Intriguée,  et attiré par le babil de ces belles jeunes filles, François fit quelques pas  de plus pour voir leur visage. Eclairées par la lune formant  un halo jaune autour d’elles, il put admirer la beauté de ces jeunes filles au teint de porcelaine. Jamais dans ses fantasmes il n’avait imaginé des femmes si belles. Avec quelle grâce leurs battoirs en or  rythment maintenant cette mélodie étrange et envoûtante.

Il restait comme pétrifié,  oubliant complètement  tous les récits entendus sur les disparitions d’hommes dut à ces voix enchanteresses. Ces chants, présage de  malheurs qui attendent les imprudents qui se laissent séduire par leur résonance.

Les Lavandières aperçurent  le jeune marié, elles le rassurèrent :

  • N’ai pas peur de nous,  nous sommes les bonnes lavandières de la nuit nous lavons les âmes des pécheurs.

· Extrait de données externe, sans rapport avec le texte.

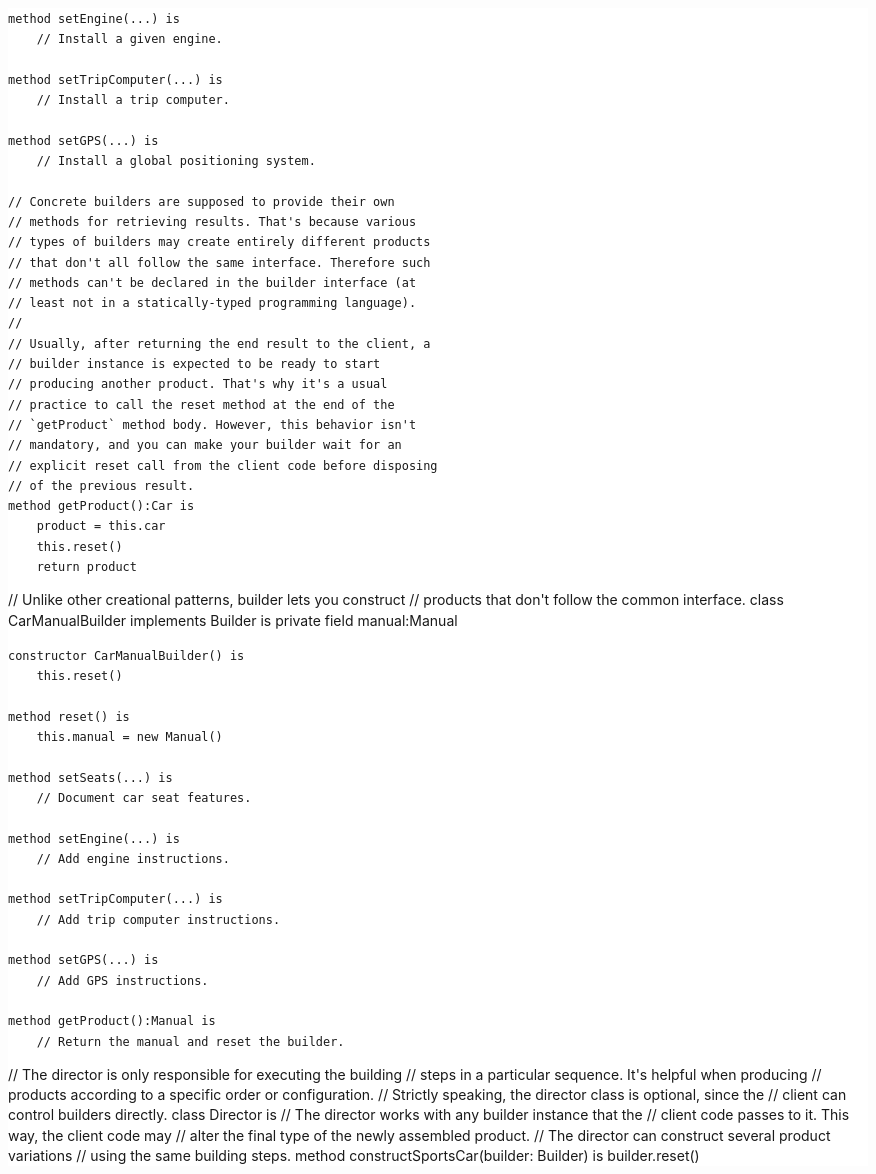     method setEngine(...) is
        // Install a given engine.

    method setTripComputer(...) is
        // Install a trip computer.

    method setGPS(...) is
        // Install a global positioning system.

    // Concrete builders are supposed to provide their own
    // methods for retrieving results. That's because various
    // types of builders may create entirely different products
    // that don't all follow the same interface. Therefore such
    // methods can't be declared in the builder interface (at
    // least not in a statically-typed programming language).
    //
    // Usually, after returning the end result to the client, a
    // builder instance is expected to be ready to start
    // producing another product. That's why it's a usual
    // practice to call the reset method at the end of the
    // `getProduct` method body. However, this behavior isn't
    // mandatory, and you can make your builder wait for an
    // explicit reset call from the client code before disposing
    // of the previous result.
    method getProduct():Car is
        product = this.car
        this.reset()
        return product

// Unlike other creational patterns, builder lets you construct
// products that don't follow the common interface.
class CarManualBuilder implements Builder is
    private field manual:Manual

    constructor CarManualBuilder() is
        this.reset()

    method reset() is
        this.manual = new Manual()

    method setSeats(...) is
        // Document car seat features.

    method setEngine(...) is
        // Add engine instructions.

    method setTripComputer(...) is
        // Add trip computer instructions.

    method setGPS(...) is
        // Add GPS instructions.

    method getProduct():Manual is
        // Return the manual and reset the builder.


// The director is only responsible for executing the building
// steps in a particular sequence. It's helpful when producing
// products according to a specific order or configuration.
// Strictly speaking, the director class is optional, since the
// client can control builders directly.
class Director is
    // The director works with any builder instance that the
    // client code passes to it. This way, the client code may
    // alter the final type of the newly assembled product.
    // The director can construct several product variations
    // using the same building steps.
    method constructSportsCar(builder: Builder) is
        builder.reset()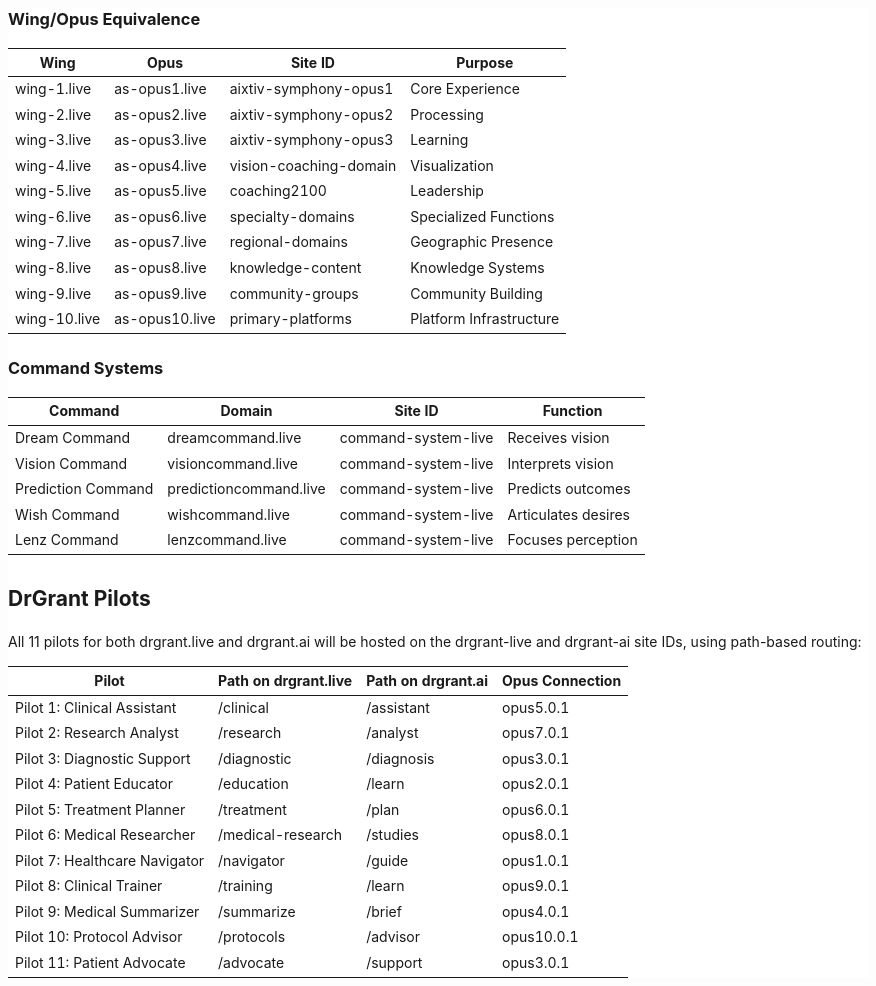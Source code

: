 ### Wing/Opus Equivalence
| Wing | Opus | Site ID | Purpose |
|------|------|---------|---------|
| wing-1.live | as-opus1.live | aixtiv-symphony-opus1 | Core Experience |
| wing-2.live | as-opus2.live | aixtiv-symphony-opus2 | Processing |
| wing-3.live | as-opus3.live | aixtiv-symphony-opus3 | Learning |
| wing-4.live | as-opus4.live | vision-coaching-domain | Visualization |
| wing-5.live | as-opus5.live | coaching2100 | Leadership |
| wing-6.live | as-opus6.live | specialty-domains | Specialized Functions |
| wing-7.live | as-opus7.live | regional-domains | Geographic Presence |
| wing-8.live | as-opus8.live | knowledge-content | Knowledge Systems |
| wing-9.live | as-opus9.live | community-groups | Community Building |
| wing-10.live | as-opus10.live | primary-platforms | Platform Infrastructure |

### Command Systems
| Command | Domain | Site ID | Function |
|---------|--------|---------|----------|
| Dream Command | dreamcommand.live | command-system-live | Receives vision |
| Vision Command | visioncommand.live | command-system-live | Interprets vision |
| Prediction Command | predictioncommand.live | command-system-live | Predicts outcomes |
| Wish Command | wishcommand.live | command-system-live | Articulates desires |
| Lenz Command | lenzcommand.live | command-system-live | Focuses perception |

## DrGrant Pilots
All 11 pilots for both drgrant.live and drgrant.ai will be hosted on the drgrant-live and drgrant-ai site IDs, using path-based routing:

| Pilot | Path on drgrant.live | Path on drgrant.ai | Opus Connection |
|-------|----------------------|-------------------|-----------------|
| Pilot 1: Clinical Assistant | /clinical | /assistant | opus5.0.1 |
| Pilot 2: Research Analyst | /research | /analyst | opus7.0.1 |
| Pilot 3: Diagnostic Support | /diagnostic | /diagnosis | opus3.0.1 |
| Pilot 4: Patient Educator | /education | /learn | opus2.0.1 |
| Pilot 5: Treatment Planner | /treatment | /plan | opus6.0.1 |
| Pilot 6: Medical Researcher | /medical-research | /studies | opus8.0.1 |
| Pilot 7: Healthcare Navigator | /navigator | /guide | opus1.0.1 |
| Pilot 8: Clinical Trainer | /training | /learn | opus9.0.1 |
| Pilot 9: Medical Summarizer | /summarize | /brief | opus4.0.1 |
| Pilot 10: Protocol Advisor | /protocols | /advisor | opus10.0.1 |
| Pilot 11: Patient Advocate | /advocate | /support | opus3.0.1 |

Puis sans lui laisser le temps de réfléchir, elles le  prirent par la main, et  l’entraînèrent dans une ronde folle. La danse terminée, les lavandières disparurent, ne laissant qu’une des leurs. La blonde Fàdo essaya le l’apitoyer :

  • Ah ! Monsieur, je suis si fatiguée et le drap est si lourd ! Auriez-vous la bonté de m’aider à le tordre !

Le marié encore essoufflé par la danse, toujours sous le charme de ces voix  attrapa machinalement le bout du drap.

Tout en tordant le tissu la blonde Fàdo demanda :

  • Comment me trouves-tu ? Suis-je jolie ?
  • Tu es la plus belle femme que j’ai vue, ta voix est si douce.

Heureuse, la Fàdo lança une cascade de petits  rires cristallins. De sa voix ensorcelante elle lui promit :

  • Je te veux à mes côtés, de la mort je peux te préserver, tu régneras sur mon cœur  pour l’éternité… L’amour que j’ai pour toi ne peut se flétrir, au contraire je sais qu’il peut tout conquérir…

François l’esprit embrouillé, ne comprenait pas toutes ces phrases,  tous ces mots nouveaux pour lui pauvre berger. Cette femme l’aimait, un instant il ferma les yeux, tant ce bonheur le ravissait. La Fàdo  profita de ce moment d’inattention pour tordre le drap dans l’autre sens. Aussitôt le suaire s’enroula autour du corps du  marié le ficelant de la tête aux pieds. Il fut entraîné dans le ruisseau. Le boiteux entendit ses os craquer, le suaire le broyait, l’eau devint rouge du sang du pauvre François  Dans un halo de brume, tous les deux disparurent de la vue du jeune boiteux, le guérissant à jamais de son amour, pour les Fàdos de Gourbit. Au petit matin il rentra chez lui, et  garda le silence sur sa nuit. Ce n’est que bien plus tard qu’il confia  son lourd secret à son père.